WORK TO BE COMPLETED:
Keeping every word the same, return the listing from its first line until the line holding "[taxonomies]" has been returned as well.
*** DATA SHOWN Section Begins ***
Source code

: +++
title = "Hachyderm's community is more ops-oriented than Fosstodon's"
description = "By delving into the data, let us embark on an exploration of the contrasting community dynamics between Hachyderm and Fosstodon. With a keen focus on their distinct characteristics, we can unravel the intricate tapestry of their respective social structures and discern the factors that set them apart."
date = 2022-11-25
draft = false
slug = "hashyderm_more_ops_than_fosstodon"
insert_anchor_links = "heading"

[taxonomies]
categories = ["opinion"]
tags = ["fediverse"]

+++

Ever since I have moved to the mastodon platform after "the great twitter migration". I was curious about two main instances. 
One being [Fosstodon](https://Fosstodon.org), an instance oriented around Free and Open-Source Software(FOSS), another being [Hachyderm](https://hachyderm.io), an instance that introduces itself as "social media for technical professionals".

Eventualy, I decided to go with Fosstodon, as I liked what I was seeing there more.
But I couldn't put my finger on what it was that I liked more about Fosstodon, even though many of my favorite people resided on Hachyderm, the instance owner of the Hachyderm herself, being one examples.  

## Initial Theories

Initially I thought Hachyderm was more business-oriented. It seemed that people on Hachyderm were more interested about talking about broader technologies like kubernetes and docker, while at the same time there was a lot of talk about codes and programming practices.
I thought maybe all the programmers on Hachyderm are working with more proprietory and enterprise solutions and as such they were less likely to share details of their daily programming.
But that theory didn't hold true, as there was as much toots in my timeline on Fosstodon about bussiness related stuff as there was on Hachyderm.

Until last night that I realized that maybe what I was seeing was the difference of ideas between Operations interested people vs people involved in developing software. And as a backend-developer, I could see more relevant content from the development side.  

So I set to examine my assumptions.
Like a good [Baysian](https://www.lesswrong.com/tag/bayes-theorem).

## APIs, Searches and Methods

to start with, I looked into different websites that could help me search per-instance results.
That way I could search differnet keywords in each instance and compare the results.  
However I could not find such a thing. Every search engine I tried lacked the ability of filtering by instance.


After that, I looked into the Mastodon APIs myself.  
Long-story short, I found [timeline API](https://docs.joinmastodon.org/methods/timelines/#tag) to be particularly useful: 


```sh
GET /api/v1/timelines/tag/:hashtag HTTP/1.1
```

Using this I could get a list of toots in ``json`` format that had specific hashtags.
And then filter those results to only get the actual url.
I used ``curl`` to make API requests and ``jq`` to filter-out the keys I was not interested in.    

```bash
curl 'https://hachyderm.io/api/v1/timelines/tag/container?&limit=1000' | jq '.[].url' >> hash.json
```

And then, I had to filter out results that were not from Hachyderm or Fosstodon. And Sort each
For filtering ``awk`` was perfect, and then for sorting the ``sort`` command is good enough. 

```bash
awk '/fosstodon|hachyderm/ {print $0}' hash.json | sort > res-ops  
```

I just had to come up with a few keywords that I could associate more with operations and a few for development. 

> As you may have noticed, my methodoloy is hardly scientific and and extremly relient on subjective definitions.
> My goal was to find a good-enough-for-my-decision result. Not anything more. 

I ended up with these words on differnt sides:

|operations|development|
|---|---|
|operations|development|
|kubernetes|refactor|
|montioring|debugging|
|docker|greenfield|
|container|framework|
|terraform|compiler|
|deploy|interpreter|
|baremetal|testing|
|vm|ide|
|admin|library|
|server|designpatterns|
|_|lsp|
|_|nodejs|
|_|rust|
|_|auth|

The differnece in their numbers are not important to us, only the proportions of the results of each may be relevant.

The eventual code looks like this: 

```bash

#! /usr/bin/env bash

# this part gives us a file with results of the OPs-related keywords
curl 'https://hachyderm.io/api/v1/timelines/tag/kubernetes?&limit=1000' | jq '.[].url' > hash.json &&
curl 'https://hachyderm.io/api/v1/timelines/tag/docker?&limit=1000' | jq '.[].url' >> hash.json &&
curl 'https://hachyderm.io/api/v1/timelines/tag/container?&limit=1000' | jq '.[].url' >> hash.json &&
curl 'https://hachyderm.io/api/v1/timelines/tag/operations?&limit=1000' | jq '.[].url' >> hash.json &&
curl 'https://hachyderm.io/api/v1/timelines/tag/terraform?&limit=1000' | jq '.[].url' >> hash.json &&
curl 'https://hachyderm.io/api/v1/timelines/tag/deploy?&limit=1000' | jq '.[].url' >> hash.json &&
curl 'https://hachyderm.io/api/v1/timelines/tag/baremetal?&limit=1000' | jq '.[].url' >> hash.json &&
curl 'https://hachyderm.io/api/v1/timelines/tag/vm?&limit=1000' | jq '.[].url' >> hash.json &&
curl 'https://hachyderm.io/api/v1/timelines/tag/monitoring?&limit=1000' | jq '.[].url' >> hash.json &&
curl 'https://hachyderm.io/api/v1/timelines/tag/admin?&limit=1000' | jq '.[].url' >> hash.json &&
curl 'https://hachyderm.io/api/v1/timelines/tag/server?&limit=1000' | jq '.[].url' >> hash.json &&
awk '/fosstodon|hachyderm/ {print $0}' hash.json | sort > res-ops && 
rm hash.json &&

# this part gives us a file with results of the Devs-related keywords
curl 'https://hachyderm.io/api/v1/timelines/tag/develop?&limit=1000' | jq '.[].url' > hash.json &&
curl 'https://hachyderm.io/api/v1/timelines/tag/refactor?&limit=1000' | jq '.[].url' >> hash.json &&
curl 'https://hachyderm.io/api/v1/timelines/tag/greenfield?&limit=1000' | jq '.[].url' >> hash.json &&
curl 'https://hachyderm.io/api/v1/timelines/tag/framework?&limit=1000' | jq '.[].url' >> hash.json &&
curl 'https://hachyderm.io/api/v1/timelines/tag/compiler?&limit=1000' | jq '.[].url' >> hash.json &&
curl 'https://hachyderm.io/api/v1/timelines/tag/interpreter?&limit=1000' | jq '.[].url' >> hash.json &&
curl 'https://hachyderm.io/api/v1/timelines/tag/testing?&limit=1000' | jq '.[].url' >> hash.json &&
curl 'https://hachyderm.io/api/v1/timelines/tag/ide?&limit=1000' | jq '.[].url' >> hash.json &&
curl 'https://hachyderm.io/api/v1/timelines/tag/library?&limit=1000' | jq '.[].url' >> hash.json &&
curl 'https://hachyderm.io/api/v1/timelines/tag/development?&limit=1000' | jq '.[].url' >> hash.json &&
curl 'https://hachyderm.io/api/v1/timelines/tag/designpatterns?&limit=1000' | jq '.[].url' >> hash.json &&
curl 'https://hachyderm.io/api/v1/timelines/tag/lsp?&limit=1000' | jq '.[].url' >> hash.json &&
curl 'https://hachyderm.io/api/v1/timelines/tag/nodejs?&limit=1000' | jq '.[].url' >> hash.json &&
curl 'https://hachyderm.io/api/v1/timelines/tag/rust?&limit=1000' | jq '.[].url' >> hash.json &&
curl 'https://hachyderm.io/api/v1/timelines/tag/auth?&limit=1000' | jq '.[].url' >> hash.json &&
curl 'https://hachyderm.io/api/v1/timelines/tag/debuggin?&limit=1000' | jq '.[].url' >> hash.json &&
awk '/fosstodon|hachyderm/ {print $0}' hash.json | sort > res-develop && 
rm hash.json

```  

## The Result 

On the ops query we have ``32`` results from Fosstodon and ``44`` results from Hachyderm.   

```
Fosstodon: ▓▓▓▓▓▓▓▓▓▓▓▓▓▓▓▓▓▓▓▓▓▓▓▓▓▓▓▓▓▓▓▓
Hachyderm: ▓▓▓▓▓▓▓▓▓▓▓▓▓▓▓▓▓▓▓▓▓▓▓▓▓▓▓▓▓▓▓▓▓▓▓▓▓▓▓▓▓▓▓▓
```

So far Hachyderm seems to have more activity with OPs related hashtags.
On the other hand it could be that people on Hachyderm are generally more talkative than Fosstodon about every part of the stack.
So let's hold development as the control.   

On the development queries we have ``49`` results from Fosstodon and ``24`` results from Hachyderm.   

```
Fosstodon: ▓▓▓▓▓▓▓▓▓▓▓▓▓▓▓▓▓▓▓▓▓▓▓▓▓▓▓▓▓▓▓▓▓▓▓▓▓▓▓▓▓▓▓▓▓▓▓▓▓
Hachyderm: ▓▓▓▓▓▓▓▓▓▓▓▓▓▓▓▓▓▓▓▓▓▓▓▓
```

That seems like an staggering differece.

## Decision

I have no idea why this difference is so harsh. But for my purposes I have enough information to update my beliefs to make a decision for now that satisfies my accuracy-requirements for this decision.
*** DATA SHOWN Section Ends ***
RESPONSE:
Source code

: +++
title = "Hachyderm's community is more ops-oriented than Fosstodon's"
description = "By delving into the data, let us embark on an exploration of the contrasting community dynamics between Hachyderm and Fosstodon. With a keen focus on their distinct characteristics, we can unravel the intricate tapestry of their respective social structures and discern the factors that set them apart."
date = 2022-11-25
draft = false
slug = "hashyderm_more_ops_than_fosstodon"
insert_anchor_links = "heading"

[taxonomies]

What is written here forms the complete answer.